Photographer Nina Berman is no newcomer to the field. Her book Purple Hearts – Back from Iraq explored the physical and psychological impact of war through portraits of wounded veterans.
Another book, Homeland, looked at the militarization of American society following September 11.
She has exhibited and lectured all over the world and is currently an associate professor teaching photography at Columbia University’s Graduate School of Journalism.
She first heard about fracking, a method of drilling into shale to retrieve natural gas, in late 2009 and soon after began making regular trips to Pennsylvania from her home in New York City. She was challenged by the complexity of the subject and the changing landscape from week to week.
“You can drive around Marcellus Shale country and see nothing,” she said. “How do you shoot the impact?”
Berman collaborated with five other photographers as part of the Marcellus Shale Documentary Project. A show including the work of all six photographers will open on October 11 at Pittsburgh Filmmakers. Each of the six shot a different area of the state, with Berman focusing on the northeastern section of Pennsylvania, shooting environmental portraits and landscapes.
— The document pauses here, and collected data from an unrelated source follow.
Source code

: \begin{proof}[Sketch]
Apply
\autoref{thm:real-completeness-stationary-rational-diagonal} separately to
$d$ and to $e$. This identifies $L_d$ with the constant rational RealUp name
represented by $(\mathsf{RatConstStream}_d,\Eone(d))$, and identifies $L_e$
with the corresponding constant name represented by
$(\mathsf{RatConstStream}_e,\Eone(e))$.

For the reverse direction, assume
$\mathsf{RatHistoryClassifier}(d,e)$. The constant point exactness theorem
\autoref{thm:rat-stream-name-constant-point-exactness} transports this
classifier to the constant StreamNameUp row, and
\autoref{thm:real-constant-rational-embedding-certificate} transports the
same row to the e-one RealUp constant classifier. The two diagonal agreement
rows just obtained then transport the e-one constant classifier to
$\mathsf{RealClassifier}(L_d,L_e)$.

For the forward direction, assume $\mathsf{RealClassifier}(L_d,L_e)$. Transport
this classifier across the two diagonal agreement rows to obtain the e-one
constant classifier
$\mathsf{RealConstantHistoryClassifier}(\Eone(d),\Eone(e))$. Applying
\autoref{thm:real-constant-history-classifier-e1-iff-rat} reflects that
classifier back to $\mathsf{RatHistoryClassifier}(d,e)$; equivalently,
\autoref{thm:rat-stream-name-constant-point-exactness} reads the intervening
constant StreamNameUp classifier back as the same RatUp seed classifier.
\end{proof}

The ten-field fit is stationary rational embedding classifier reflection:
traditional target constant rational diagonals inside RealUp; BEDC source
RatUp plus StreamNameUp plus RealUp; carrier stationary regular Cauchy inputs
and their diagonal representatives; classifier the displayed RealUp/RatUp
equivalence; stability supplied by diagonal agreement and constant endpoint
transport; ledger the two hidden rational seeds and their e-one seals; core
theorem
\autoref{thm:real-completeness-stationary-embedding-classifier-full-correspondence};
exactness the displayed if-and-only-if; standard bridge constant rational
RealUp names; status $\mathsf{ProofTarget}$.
“Just shooting a rig during daylight wasn’t photographically interesting to me,” she said. But at night, the landscape changed. Methane flaring turned back roads orange, and the night sky at long exposures seemed on fire. Industrial lights from well pads cast an artificial glow on nearby homes, creating effects that, to Berman, were both ominous and entrancing.
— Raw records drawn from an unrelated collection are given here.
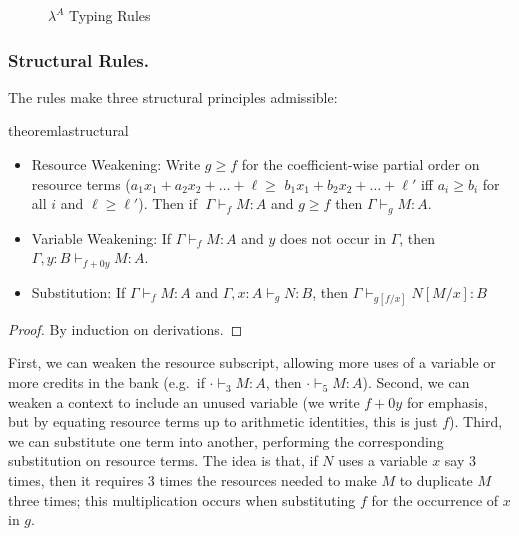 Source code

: \begin{figure}
  
  \vspace{-0.2in}
  \caption{$\lambda^A$ Typing Rules}
  \label{fig:la-ty-rules}
\end{figure}

\subsubsection{Structural Rules.}

The rules make three structural principles admissible:

\begin{restatable}{theorem}{lastructural} \label{thm:la-structural}\hfill
  \begin{itemize}
\item Resource Weakening: Write $g \ge f$ for the coefficient-wise
  partial order on resource terms ($a_1 x_1 + a_2 x_2 + \ldots + \ell
  \ge$ $b_1 x_1 + b_2 x_2 + \ldots + \ell'$ iff $a_i \ge b_i$ for all
  $i$ and $\ell \ge \ell'$).  Then if $\; \Gamma \vdash_f M : A$ and $g
  \geq f$ then $\Gamma \vdash_g M : A$.

\item Variable Weakening:
If $\Gamma \vdash_f M : A$ and $y$ does not occur in $\Gamma$, then $\Gamma,y:B \vdash_{f+0y} M : A$.
  
\item
    Substitution: 
If $\Gamma \vdash_f M : A$ and $\Gamma, x : A \vdash_g N : B$, then
$\Gamma \vdash_{g[f/x]} N[M/x] : B$

  \end{itemize}
\end{restatable}
\begin{proof}
By induction on derivations.
\end{proof}

First, we can weaken the resource subscript, allowing more uses of a
variable or more credits in the bank (e.g.\ if $\cdot \vdash_3 M : A$,
then $\cdot \vdash_5 M : A$).  Second, we can weaken a context
to include an unused variable (we write $f+0y$ for emphasis, but by
equating resource terms up to arithmetic identities, this is just $f$).
Third, we can substitute one term into another, performing the
corresponding substitution on resource terms.  The idea is that, if $N$
uses a variable $x$ say $3$ times, then it requires 3 times the
resources needed to make $M$ to duplicate $M$ three times; this
multiplication occurs when substituting $f$ for the occurrence of $x$ in
$g$.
In her environmental portraits, she looked for physical evidence of impact and the psychological stress that comes from losing control of land and resources.
In some ways, taking pictures of people who were sick, they believed, because of drilling near their homes was not a huge leap from taking pictures of wounded veterans, Berman said.
“The people were not amputees, but they have a familiar anxiety in their eyes,” she said. “They felt like those soldiers. Their bodies were compromised.”
Some of them don’t know if they’ll ever have clean water to drink again or whether their ailments are temporary or permanent.
Berman said she was surprised that there was so little hostility toward the lease holders. Even those who are leaving the area, don’t seem to blame the people who’ve leased their land, they mainly blame the industry, she said.
“For many people, Marcellus Shale drilling has been a great thing for their families, for their income,” she said. “In this economy, people are willing to do anything to have work.”
If there was one disappointment in the project, Berman said, it was the inability to get the gas industry to cooperate, to allow any in-depth photography of their operations.
She did photograph an annual picnic put on by Cabot Oil & Gas Corp. in Susquehanna County, Pa., where several thousands residents showed up for the third annual event.
As for the collaboration of six photographers, Berman was pleased with the sharing of information and the feeling that she wasn’t the only one out there tackling the topic.
Other issues about fracking that interest her are the mining of frack sand in Wisconsin and the water issue in Colorado, where farmers are bidding against frackers for water.
Outside of those topics, “I’m not sure what more I can do photographically on the subject,” she said.